## What is required
Your answer must be an exact copy of the records below, minus the pictures.

## Dataset content
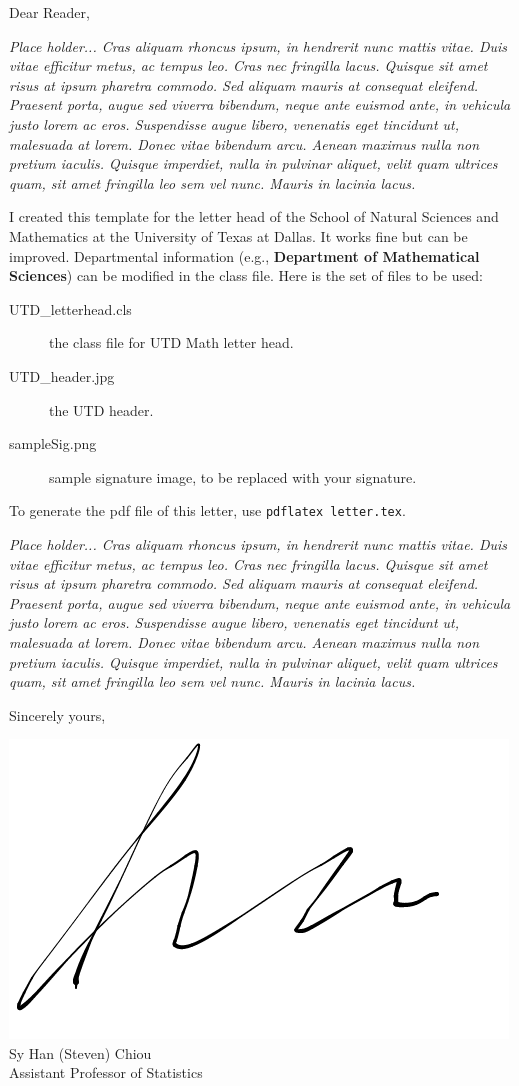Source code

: \documentclass{UTD_letterhead}
\begin{document}
\opening{Dear Reader,}

\textit{Place holder... Cras aliquam rhoncus ipsum, in hendrerit nunc mattis vitae. Duis vitae efficitur metus, ac tempus leo. Cras nec fringilla lacus. Quisque sit amet risus at ipsum pharetra commodo. Sed aliquam mauris at consequat eleifend. Praesent porta, augue sed viverra bibendum, neque ante euismod ante, in vehicula justo lorem ac eros. Suspendisse augue libero, venenatis eget tincidunt ut, malesuada at lorem. Donec vitae bibendum arcu. Aenean maximus nulla non pretium iaculis. Quisque imperdiet, nulla in pulvinar aliquet, velit quam ultrices quam, sit amet fringilla leo sem vel nunc. Mauris in lacinia lacus.}

I created this template for the letter head of the School of Natural Sciences and Mathematics at the University of Texas at Dallas.
It works fine but can be improved. Departmental information (e.g., \textbf{Department of Mathematical Sciences}) can be modified in the class file. 
Here is the set of files to be used:
\begin{description}
\item[UTD\_letterhead.cls] the class file for UTD Math letter head.
\item[UTD\_header.jpg] the UTD header.
\item[sampleSig.png] sample signature image, to be replaced with your signature.
\end{description}

To generate the pdf file of this letter, use \texttt{pdflatex letter.tex}.

\textit{Place holder... Cras aliquam rhoncus ipsum, in hendrerit nunc mattis vitae. Duis vitae efficitur metus, ac tempus leo. Cras nec fringilla lacus. Quisque sit amet risus at ipsum pharetra commodo. Sed aliquam mauris at consequat eleifend. Praesent porta, augue sed viverra bibendum, neque ante euismod ante, in vehicula justo lorem ac eros. Suspendisse augue libero, venenatis eget tincidunt ut, malesuada at lorem. Donec vitae bibendum arcu. Aenean maximus nulla non pretium iaculis. Quisque imperdiet, nulla in pulvinar aliquet, velit quam ultrices quam, sit amet fringilla leo sem vel nunc. Mauris in lacinia lacus.}

\closing{Sincerely yours,} 
\vspace{-2.5cm}
\includegraphics[scale = 0.15]{sampleSig}\\
\noindent Sy Han (Steven) Chiou \\Assistant Professor of Statistics
\end{document}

## Result
Source code

: \documentclass{UTD_letterhead}
\begin{document}
\opening{Dear Reader,}

\textit{Place holder... Cras aliquam rhoncus ipsum, in hendrerit nunc mattis vitae. Duis vitae efficitur metus, ac tempus leo. Cras nec fringilla lacus. Quisque sit amet risus at ipsum pharetra commodo. Sed aliquam mauris at consequat eleifend. Praesent porta, augue sed viverra bibendum, neque ante euismod ante, in vehicula justo lorem ac eros. Suspendisse augue libero, venenatis eget tincidunt ut, malesuada at lorem. Donec vitae bibendum arcu. Aenean maximus nulla non pretium iaculis. Quisque imperdiet, nulla in pulvinar aliquet, velit quam ultrices quam, sit amet fringilla leo sem vel nunc. Mauris in lacinia lacus.}

I created this template for the letter head of the School of Natural Sciences and Mathematics at the University of Texas at Dallas.
It works fine but can be improved. Departmental information (e.g., \textbf{Department of Mathematical Sciences}) can be modified in the class file. 
Here is the set of files to be used:
\begin{description}
\item[UTD\_letterhead.cls] the class file for UTD Math letter head.
\item[UTD\_header.jpg] the UTD header.
\item[sampleSig.png] sample signature image, to be replaced with your signature.
\end{description}

To generate the pdf file of this letter, use \texttt{pdflatex letter.tex}.

\textit{Place holder... Cras aliquam rhoncus ipsum, in hendrerit nunc mattis vitae. Duis vitae efficitur metus, ac tempus leo. Cras nec fringilla lacus. Quisque sit amet risus at ipsum pharetra commodo. Sed aliquam mauris at consequat eleifend. Praesent porta, augue sed viverra bibendum, neque ante euismod ante, in vehicula justo lorem ac eros. Suspendisse augue libero, venenatis eget tincidunt ut, malesuada at lorem. Donec vitae bibendum arcu. Aenean maximus nulla non pretium iaculis. Quisque imperdiet, nulla in pulvinar aliquet, velit quam ultrices quam, sit amet fringilla leo sem vel nunc. Mauris in lacinia lacus.}

\closing{Sincerely yours,} 
\vspace{-2.5cm}
\includegraphics[scale = 0.15]{sampleSig}\\
\noindent Sy Han (Steven) Chiou \\Assistant Professor of Statistics
\end{document}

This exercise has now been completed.